CINEMA
Buongiorno, notte


La notte a cui Bellocchio sembra voler dire buongiorno, con un verso di Emily Dickinson, è il terrorismo che rapì e uccise Aldo Moro, venticinque anni fa, ma certo è anche il terrore che la violenza, nostra e altrui, sempre ci infligge, oggi ci infligge.

C’è un’alba, c’è un giorno, in questa notte? Se c’è, è in qualche nascosta notturna regione dei cuori, di qualche cuore non interamente violato dalla propria e altrui violenza.

Una donna, giovane, piega con cura le calze del prigioniero, che in questo gesto ne scopre la presenza tra i suoi invisibili carcerieri.
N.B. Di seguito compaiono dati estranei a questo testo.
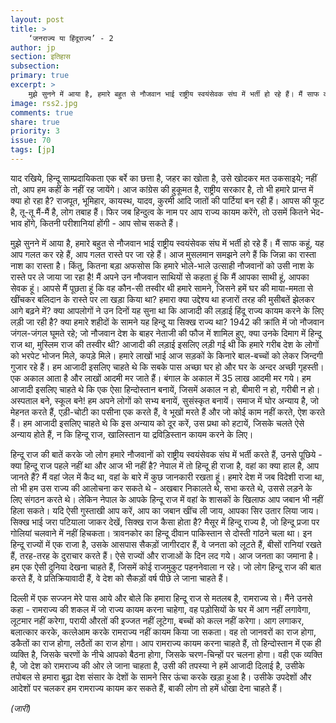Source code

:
 ```yaml
---
layout: post
title: >
    ‘जनराज्य या हिंदूराज्य’ - 2
author: jp
section: इतिहास
subsection:
primary: true
excerpt: >
    मुझे सुनने में आया है, हमारे बहुत से नौजवान भाई राष्ट्रीय स्वयंसेवक संघ में भर्ती हो रहे हैं। मैं साफ कहूं, यह आप गलत कर रहे हैं, आप गलत रास्ते पर जा रहे हैं।
image: rss2.jpg
comments: true
share: true
priority: 3
issue: 70
tags: [jp]
---
```


याद रखिये, हिन्दू साम्प्रदायिकता एक बर्रे का छत्ता है, जहर का खोता है, उसे खोदकर मत उकसाइये; नहीं तो, आप हम कहीं के नहीं रह जायेंगे। आज कांग्रेस की हुकूमत है, राष्ट्रीय सरकार है, तो भी हमारे प्रान्त में क्या हो रहा है? राजपूत, भूमिहार, कायस्थ, यादव, कुरमी आदि जातों की पार्टियां बन रही हैं। आपस की फूट है, तू-तू मैं-मैं है, लोग तबाह हैं। फिर जब हिन्दुत्व के नाम पर आप राज्य कायम करेंगे, तो उसमें कितने भेद-भाव होंगे, कितनी परीशानियां होंगी - आप सोच सकते हैं।

मुझे सुनने में आया है, हमारे बहुत से नौजवान भाई राष्ट्रीय स्वयंसेवक संघ में भर्ती हो रहे हैं। मैं साफ कहूं, यह आप गलत कर रहे हैं, आप गलत रास्ते पर जा रहे हैं। आज मुसलमान समझने लगे हैं कि जिन्ना का रास्ता नाश का रास्ता है। किंतु, कितना बड़ा अफसोस कि हमारे भोले-भाले उत्साही नौजवानों को उसी नाश के रास्ते पर ले जाया जा रहा है! मैं अपने उन नौजवान साथियों से कहता हूं कि मैं आपका साथी हूं, आपका सेवक हूं। आपसे मैं पूछता हूं कि वह कौन-सी तस्वीर थी हमारे सामने, जिसने हमें घर की माया-ममता से खींचकर बलिदान के रास्ते पर ला खड़ा किया था? हमारा क्या उद्देश्य था हजारों तरह की मुसीबतें झेलकर आगे बढ़ने में? क्या आपलोगों ने उन दिनों यह सुना था कि आजादी की लड़ाई हिंदू राज्य कायम करने के लिए लड़ी जा रही है? क्या हमारे शहीदों के सामने यह हिन्दू या सिक्ख राज्य था? 1942 की क्रांति में जो नौजवान जंगल-जंगल घूमते रहे; जो नौजवान देश के बाहर नेताजी की फौज में शामिल हुए, क्या उनके दिमाग में हिन्दू राज था, मुस्लिम राज की तस्वीर थी? आजादी की लड़ाई इसलिए लड़ी गई थी कि हमारे गरीब देश के लोगों को भरपेट भोजन मिले, कपड़े मिले। हमारे लाखों भाई आज सड़कों के किनारे बाल-बच्चों को लेकर जिन्दगी गुजार रहे हैं। हम आजादी इसलिए चाहते थे कि सबके पास अच्छा घर हो और घर के अन्दर अच्छी गृहस्ती। एक अकाल आता है और लाखों आदमी मर जाते हैं। बंगाल के अकाल में 35 लाख आदमी मर गये। हम आजादी इसलिए चाहते थे कि एक ऐसा हिन्दोस्तान बनायें, जिसमें अकाल न हो, बीमारी न हो, गरीबी न हो। अस्पताल बने, स्कूल बने! हम अपने लोगों को सभ्य बनायें, सुसंस्कृत बनायें। समाज में घोर अन्याय है, जो मेहनत करते हैं, एड़ी-चोटी का पसीना एक करते हैं, वे भूखों मरते हैं और जो कोई काम नहीं करते, ऐश करते हैं। हम आजादी इसलिए चाहते थे कि इस अन्याय को दूर करें, उस प्रथा को हटायें, जिसके चलते ऐसे अन्याय होते हैं, न कि हिन्दू राज, खालिस्तान या द्रविड़िस्तान कायम करने के लिए।

हिन्दू राज की बातें करके जो लोग हमारे नौजवानों को राष्ट्रीय स्वयंसेवक संघ में भर्ती करते हैं, उनसे पूछिये - क्या हिन्दू राज पहले नहीं था और आज भी नहीं है? नेपाल में तो हिन्दू ही राजा है, वहां का क्या हाल है, आप जानते हैं? मैं वहां जेल में कैद था, वहां के बारे में कुछ जानकारी रखता हूं। हमारे देश में जब विदेशी राजा था, तो भी हम उस राज्य की आलोचना कर सकते थे - अखबार निकालते थे, सभा करते थे, उससे लड़ने के लिए संगठन करते थे। लेकिन नेपाल के आपके हिन्दू राज में वहां के शासकों के खिलाफ आप जबान भी नहीं हिला सकते। यदि ऐसी गुस्ताखी आप करें, आप का जबान खींच ली जाय, आपका सिर उतार लिया जाय। सिक्ख भाई जरा पटियाला जाकर देखें, सिक्ख राज कैसा होता है? मैसूर में हिन्दू राज्य है, जो हिन्दू प्रजा पर गोलियां चलवाने में नहीं हिचकता। त्रावनकोर का हिन्दू दीवान पाकिस्तान से दोस्ती गांठने चला था। इन हिन्दू राज्यों में एक राजा है, उसके आसपास सैकड़ों जागीरदार हैं, वे जनता को लूटते हैं, बीसों रानियां रखते हैं, तरह-तरह के दुराचार करते हैं। ऐसे राज्यों और राजाओं के दिन लद गये। आज जनता का जमाना है। हम एक ऐसी दुनिया देखना चाहते हैं, जिसमें कोई राजमुकुट पहननेवाला न रहे। जो लोग हिन्दू राज की बात करते हैं, वे प्रतिक्रियावादी हैं, वे देश को सैकड़ों वर्ष पीछे ले जाना चाहते हैं।

दिल्ली में एक सज्जन मेरे पास आये और बोले कि हमारा हिन्दू राज से मतलब है, रामराज्य से। मैंने उनसे कहा - रामराज्य की शकल में जो राज्य कायम करना चाहेगा, वह पड़ोसियों के घर में आग नहीं लगावेगा, लूटमार नहीं करेगा, परायी औरतों की इज्जत नहीं लूटेगा, बच्चों को कत्ल नहीं करेगा। आग लगाकर, बलात्कार करके, कत्लेआम करके रामराज्य नहीं कायम किया जा सकता। वह तो जानवरों का राज होगा, डकैतों का राज होगा, लठैतों का राज होगा। आप रामराज्य कायम करना चाहते हैं, तो हिन्दोस्तान में एक ही व्यक्ति है, जिसके चरणों के नीचे आपको बैठना होगा, जिसके चरण-चिन्हों पर चलना होगा। वही एक व्यक्ति है, जो देश को रामराज्य की ओर ले जाना चाहता है, उसी की तपस्या ने हमें आजादी दिलाई है, उसीके तपोबल से हमारा बूढ़ा देश संसार के देशों के सामने सिर ऊंचा करके खड़ा हुआ है। उसीके उपदेशों और आदेशों पर चलकर हम रामराज्य कायम कर सकते हैं, बाकी लोग तो हमें धोखा देना चाहते हैं।

*(जारी)*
In questa donna, che conserva un contatto visivo e uditivo, attento, con la gente comune, sull’autobus, nel luogo di lavoro, in una festa di parenti, si insinua lo stupore per ciò che sta facendo con i compagni, nasce il dubbio e la pietà per il vecchio catturato e rinchiuso. Per gli altri, che non vediamo mai uscire al sole, lo stupore è solo per il fatto che il popolo, invece di rivoltarsi, applaude Lama, il sindacalista, quando condanna la lotta armata. Si erano illusi che la comparsa della stella delle Br in un ufficio – «Allora ci siamo!» – fosse l’inizio della rivoluzione anche tra gli impiegati.

La loro dottrina è ferrea, una verità senza la pietà per l’altro, che solo il dubbio su di sé può suggerire. Il giorno della verità e della giustizia, luci innegabili eppure negate – ed è questa la prima violenza! –, deve conservare un poco delle ombre protettive e intime della notte per non farsi abbagliante e schiacciante, contro l’umanità di chi la impugna e contro il diritto imprescrittibile di chi ne è colpito, fosse anche colpevole. Dunque diciamo anche: buona notte, giorno! C’è una notte sterile, senza giorni nel grembo, e c’è la notte viva, feconda, dei sogni.

La donna esce dalla notte di morte soltanto col sogno. Dai primordi umani, il sogno non è solo vanità, o terrore, ma premonizione, profezia, utopia, rivelazione celeste. Nel film, è soltanto nei sogni, che ai nostri occhi di spettatori dapprima si confondono con la realtà, per esserne alla fine espulsi, che il condannato è liberato. Nelle ultime immagini si alternano il cammino svelto del vecchio sotto una pioggerella nell’alba (e la ripresa recente ha colto anche, lontana sul fondo, una bandiera iridata della pace dai colori ancora grigi nella scarsa luce), e la parata in lutto degli uomini del potere, quelli che assicurano la stabilità e la staticità delle cose, nel bene e nel male. Di quelle cose che vanno cambiate, ma con una verità mite, una luce delicata come quella dell’alba, quello stato di sogno che introduce il giorno nella notte, e conduce la notte nel giorno.

***

A proposito del film di Bellocchio e delle discussioni in corso sull’animo dei terroristi, vorrei ricordare che il 12 febbraio 1980 le Brigate Rosse uccidevano all’Università di Roma Vittorio Bachelet, vicepresidente del Consiglio Superiore della Magistratura. Durante il rito funebre, ripreso dalla televisione, il figlio minore Giovanni (24 anni) pregò per gli uccisori del padre e, a nome della famiglia, annunciò il perdono. Quasi quattro anni dopo, un fratello dell’ucciso, il
padre gesuita Adolfo Bachelet, ricevette da diciotto brigatisti rossi una lettera (che pubblicò in seguito nel suo libro Tornate ad essere uomini, Rusconi), di cui riporto il brano seguente: «Sappiamo che esiste la possibilità di invitarla qui nel nostro carcere. Di tutto cuore, desideriamo che Lei venga e vogliamo ascoltare le sue parole [...] Ricordiamo bene le parole di suo nipote, durante i funerali del padre. Oggi quelle parole tornano a noi, e ci riportano là, a quella cerimonia, dove la vita ha trionfato della morte e dove noi siamo stati davvero sconfitti, nel modo più fermo e irrevocabile [...] Per questo la sua presenza ci è preziosa: ai nostri occhi essa ci ricorda l’urto tra la nostra disperata disumanità e quel segno vincente di pace, ci conforta sul significato profondo della nostra scelta di pentimento e di dissociazione, e ci offre per la prima volta con tanta intensità l’immagine di un futuro che può tornare a essere anche nostro. Solo alcuni di noi si sono aperti in senso proprio alla esperienza religiosa, ma creda, padre, che tutti, nel momento in cui con tanta trepidazione la invitiamo, ci inchiniamo davanti al fatto puro e semplice che la testimonianza d’umanità più larga e vera e generosa sia giunta a noi da chi vive in spirito di carità cristiana».